Why Cowen and Anderson are both wrong-George
In their dialogue, both Cowen and Anderson fail to address important elements of each other's arguments. Cowen's failure is primarily empirical. He dismisses the significance of labor market monopsony out of hand (109). Although economists disagree about the relevance of employer labor market power, Cowen does not sufficiently address the credible evidence of its role in suppressing compensation. This evidence has only grown in the years since Private Government was published. One consideration as to the relevance of monopsony is the pay-productivity gap. Although libertarian economists chafe immensely at any implication that workers do not benefit from higher productivity, and the popular understanding of the pay-productivity gap is indeed exaggerated, even the most pro-market economists are forced to admit to a degree of "delinkage" between the growth of labor productivity and the compensation of nonsupervisory employees. Interestingly, there is less evidence of delinkage between total labor share of income and productivity, indicating that the change for nonsupervisory employees results from a growing tendency for compensation from productivity gains to accumulate at the top of the wage spectrum: in supervisory employees. These observations are from a Larry Summers study, linked here , which was then cited by an AEI economist in an argument against the relevance of the productivity pay gap, linked here, so I feel confident in my assessment despite my lack of expertise on an issue that gets extremely technical. If Summers and AEI say that nonsupervisory workers are missing out on productivity gains, I think it's safe to say that this is at least somewhat true. The productivity pay gap is consistent with the idea of employer market power. In a functioning labor market, equilibrium wages are equal to productivity. When workers are up against monopsonies, however, they aren't able to negotiate for compensation that reflects their productivity. There are other, different potential explanations for the pay gap, such as that productivity grown has been more concentrated among managerial employees since the decline of manufacturing, but Cowen should engage more thoroughly with the issue of monopsony.

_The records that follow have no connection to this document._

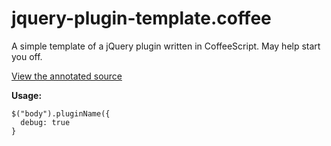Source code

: # jquery-plugin-template.coffee

A simple template of a jQuery plugin written in CoffeeScript. May help start you off.

[View the annotated source](docs/jquery-plugin-template.html)

**Usage:**

    $("body").pluginName({
      debug: true
    }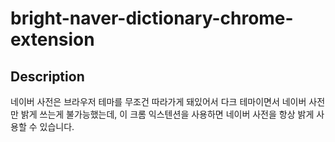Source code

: # bright-naver-dictionary-chrome-extension

## Description

네이버 사전은 브라우저 테마를 무조건 따라가게 돼있어서 다크 테마이면서 네이버 사전만 밝게 쓰는게 불가능했는데, 이 크롬 익스텐션을 사용하면 네이버 사전을 항상 밝게 사용할 수 있습니다.

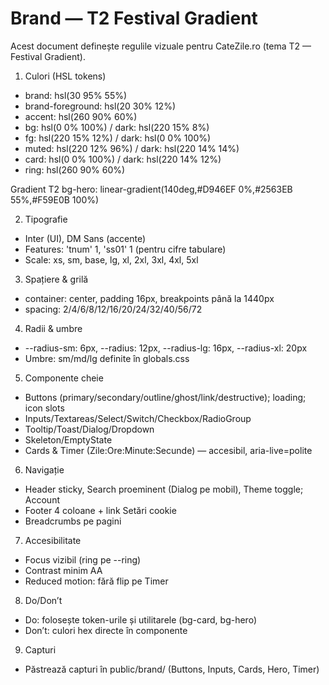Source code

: # Brand — T2 Festival Gradient

Acest document definește regulile vizuale pentru CateZile.ro (tema T2 — Festival Gradient).

1) Culori (HSL tokens)
- brand: hsl(30 95% 55%)
- brand-foreground: hsl(20 30% 12%)
- accent: hsl(260 90% 60%)
- bg: hsl(0 0% 100%) / dark: hsl(220 15% 8%)
- fg: hsl(220 15% 12%) / dark: hsl(0 0% 100%)
- muted: hsl(220 12% 96%) / dark: hsl(220 14% 14%)
- card: hsl(0 0% 100%) / dark: hsl(220 14% 12%)
- ring: hsl(260 90% 60%)

Gradient T2
bg-hero: linear-gradient(140deg,#D946EF 0%,#2563EB 55%,#F59E0B 100%)

2) Tipografie
- Inter (UI), DM Sans (accente)
- Features: 'tnum' 1, 'ss01' 1 (pentru cifre tabulare)
- Scale: xs, sm, base, lg, xl, 2xl, 3xl, 4xl, 5xl

3) Spațiere & grilă
- container: center, padding 16px, breakpoints până la 1440px
- spacing: 2/4/6/8/12/16/20/24/32/40/56/72

4) Radii & umbre
- --radius-sm: 6px, --radius: 12px, --radius-lg: 16px, --radius-xl: 20px
- Umbre: sm/md/lg definite în globals.css

5) Componente cheie
- Buttons (primary/secondary/outline/ghost/link/destructive); loading; icon slots
- Inputs/Textareas/Select/Switch/Checkbox/RadioGroup
- Tooltip/Toast/Dialog/Dropdown
- Skeleton/EmptyState
- Cards & Timer (Zile:Ore:Minute:Secunde) — accesibil, aria-live=polite

6) Navigație
- Header sticky, Search proeminent (Dialog pe mobil), Theme toggle; Account
- Footer 4 coloane + link Setări cookie
- Breadcrumbs pe pagini

7) Accesibilitate
- Focus vizibil (ring pe --ring)
- Contrast minim AA
- Reduced motion: fără flip pe Timer

8) Do/Don’t
- Do: folosește token-urile și utilitarele (bg-card, bg-hero)
- Don’t: culori hex directe în componente

9) Capturi
- Păstrează capturi în public/brand/ (Buttons, Inputs, Cards, Hero, Timer)
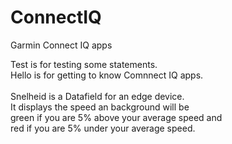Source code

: # ConnectIQ
Garmin Connect IQ apps

Test is for testing some statements.<br>
Hello is for getting to know Comnnect IQ apps.<br>
<br>
Snelheid is a Datafield for an edge device.<br>
It displays the speed an background will be<br>
green if you are 5% above your average speed and<br>
red if you are 5% under your average speed.<br>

In countering Cowen, Anderson would be much better served to argue this point than to try to tear down economic efficiency as a morally relevant consideration. She offers many helpful statistics about how bad things really are for US workers, but that doesn't really address Cowen's central point about tradeoffs, which is an important one. Of course, Anderson claims that she is only doing ideology critique, but that does not get her off the hook. In fact, the avoidance of engagement with counterfactuals is a central flaw in the ideology-critical approach to ethical reasoning. Cowen is saying that the efficiency gains from private government are worth the costs, not that the costs don't exist.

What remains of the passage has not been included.